About this task » Find every line of the records that has "characters" and return it.

Stored data »
——————

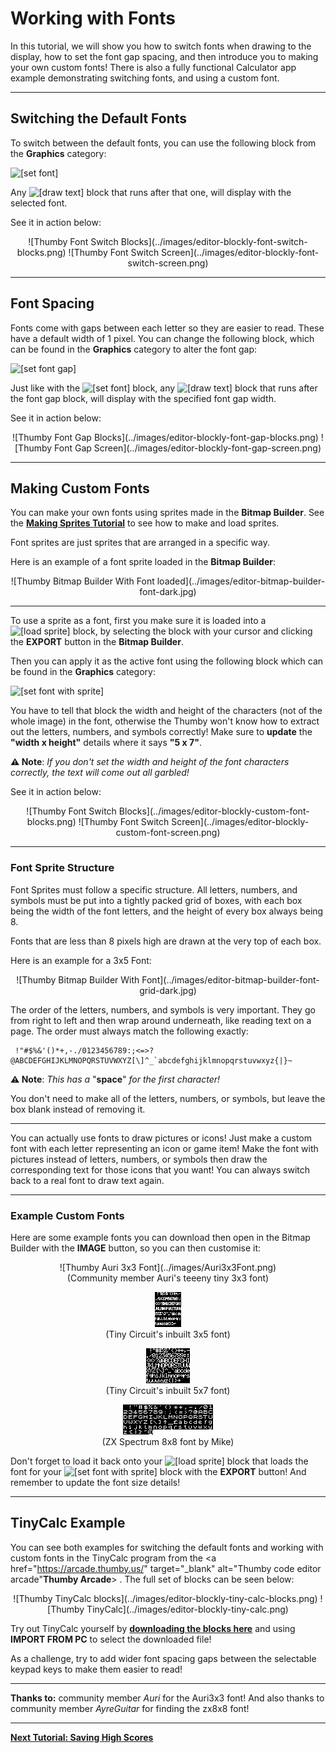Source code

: # Working with Fonts

In this tutorial, we will show you how to switch fonts when drawing to the display, how to set the font gap spacing, and then introduce you to making your own custom fonts! There is also a fully functional Calculator app example demonstrating switching fonts, and using a custom font.

---

## Switching the Default Fonts

To switch between the default fonts, you can use the following block from the **Graphics** category:

<img src="../../images/editor-blockly-set-font-block.png" alt="[set font]" style="height:2.0em">

Any <img src="../../images/editor-blockly-draw-text-block.png" alt="[draw text]" style="height:3.6em"> block that runs after that one, will display with the selected font.

See it in action below:

<center>
![Thumby Font Switch Blocks](../images/editor-blockly-font-switch-blocks.png)
![Thumby Font Switch Screen](../images/editor-blockly-font-switch-screen.png)
</center>

---

## Font Spacing

Fonts come with gaps between each letter so they are easier to read. These have a default width of 1 pixel. You can change the following block, which can be found in the **Graphics** category to alter the font gap:

<img src="../../images/editor-blockly-setFont-gap-block.png" alt="[set font gap]" style="height:2.0em">

Just like with the <img src="../../images/editor-blockly-set-font-block.png" alt="[set font]" style="height:2.0em"> block, any <img src="../../images/editor-blockly-draw-text-block.png" alt="[draw text]" style="height:3.6em"> block that runs after the font gap block, will display with the specified font gap width.

See it in action below:

<center>
![Thumby Font Gap Blocks](../images/editor-blockly-font-gap-blocks.png)
![Thumby Font Gap Screen](../images/editor-blockly-font-gap-screen.png)
</center>

---

## Making Custom Fonts

You can make your own fonts using sprites made in the **Bitmap Builder**. See the [**Making Sprites Tutorial**](../Making-Sprites/) to see how to make and load sprites.

Font sprites are just sprites that are arranged in a specific way.

Here is an example of a font sprite loaded in the **Bitmap Builder**:

<center>
![Thumby Bitmap Builder With Font loaded](../images/editor-bitmap-builder-font-dark.jpg)
</center>

---

To use a sprite as a font, first you make sure it is loaded into a <img src="../../images/editor-blockly-sprite-block.png" alt="[load sprite]" style="height:2.4em"> block, by selecting the block with your cursor and clicking the **EXPORT** button in the **Bitmap Builder**.

Then you can apply it as the active font using the following block which can be found in the **Graphics** category:

<img src="../../images/editor-blockly-set-font-with-sprite-block.png" alt="[set font with sprite]" style="height:2.0em">

You have to tell that block the width and height of the characters (not of the whole image) in the font, otherwise the Thumby won't know how to extract out the letters, numbers, and symbols correctly! Make sure to **update** the **"width x height"** details where it says **"5 x 7"**.

**⚠ Note**: *If you don't set the width and height of the font characters correctly, the text will come out all garbled!*

See it in action below:

<center>
![Thumby Font Switch Blocks](../images/editor-blockly-custom-font-blocks.png)
![Thumby Font Switch Screen](../images/editor-blockly-custom-font-screen.png)
</center>

---

### Font Sprite Structure

Font Sprites must follow a specific structure. All letters, numbers, and symbols must be put into a tightly packed grid of boxes, with each box being the width of the font letters, and the height of every box always being 8.

Fonts that are less than 8 pixels high are drawn at the very top of each box.

Here is an example for a 3x5 Font:

<center>
![Thumby Bitmap Builder With Font](../images/editor-bitmap-builder-font-grid-dark.jpg)
</center>

The order of the letters, numbers, and symbols is very important. They go from right to left and then wrap around underneath, like reading text on a page. The order must always match the following exactly:

```
 !"#$%&'()*+,-./0123456789:;<=>?@ABCDEFGHIJKLMNOPQRSTUVWXYZ[\]^_`abcdefghijklmnopqrstuvwxyz{|}~
```
**⚠ Note**: *This has a* "**space**" *for the first character!*

You don't need to make all of the letters, numbers, or symbols, but leave the box blank instead of removing it.

---

You can actually use fonts to draw pictures or icons! Just make a custom font with each letter representing an icon or game item! Make the font with pictures instead of letters, numbers, or symbols then draw the corresponding text for those icons that you want! You can always switch back to a real font to draw text again.

---

### Example Custom Fonts

Here are some example fonts you can download then open in the Bitmap Builder with the **IMAGE** button, so you can then customise it:

<center>
![Thumby Auri 3x3 Font](../images/Auri3x3Font.png)
<br>(Community member Auri's teeeny tiny 3x3 font)

![Thumby Tiny Circuit's 3x5 Font](../images/tc3x5Font.png)
<br>(Tiny Circuit's inbuilt 3x5 font)

![Thumby Tiny Circuit's 5x7 Font](../images/tc5x7Font.png)
<br>(Tiny Circuit's inbuilt 5x7 font)

![Thumby ZX 8x8 Font](../images/zx8x8Font.png)
<br>(ZX Spectrum 8x8 font by Mike)
</center>

Don't forget to load it back onto your <img src="../../images/editor-blockly-sprite-block.png" alt="[load sprite]" style="height:2.4em"> block that loads the font for your <img src="../../images/editor-blockly-set-font-with-sprite-block.png" alt="[set font with sprite]" style="height:2.0em"> block with the **EXPORT** button! And remember to update the font size details!

---

## TinyCalc Example

You can see both examples for switching the default fonts and working with custom fonts in the TinyCalc program from the <a href="https://arcade.thumby.us/" target="_blank" alt="Thumby code editor arcade"**Thumby Arcade**></a> . The full set of blocks can be seen below:

<center>
![Thumby TinyCalc blocks](../images/editor-blockly-tiny-calc-blocks.png)
![Thumby TinyCalc](../images/editor-blockly-tiny-calc.png)
</center>

Try out TinyCalc yourself by [**downloading the blocks here**](../TinyCalc.blocks) and using **IMPORT FROM PC** to select the downloaded file!

As a challenge, try to add wider font spacing gaps between the selectable keypad keys to make them easier to read!

---

**Thanks to:** community member *Auri* for the Auri3x3 font! And also thanks to community member *AyreGuitar* for finding the zx8x8 font!

---

[**Next Tutorial: Saving High Scores**](../Saving-High-Scores/)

——————

Answer »
You have to tell that block the width and height of the characters (not of the whole image) in the font, otherwise the Thumby won't know how to extract out the letters, numbers, and symbols correctly! Make sure to **update** the **"width x height"** details where it says **"5 x 7"**.
**⚠ Note**: *If you don't set the width and height of the font characters correctly, the text will come out all garbled!*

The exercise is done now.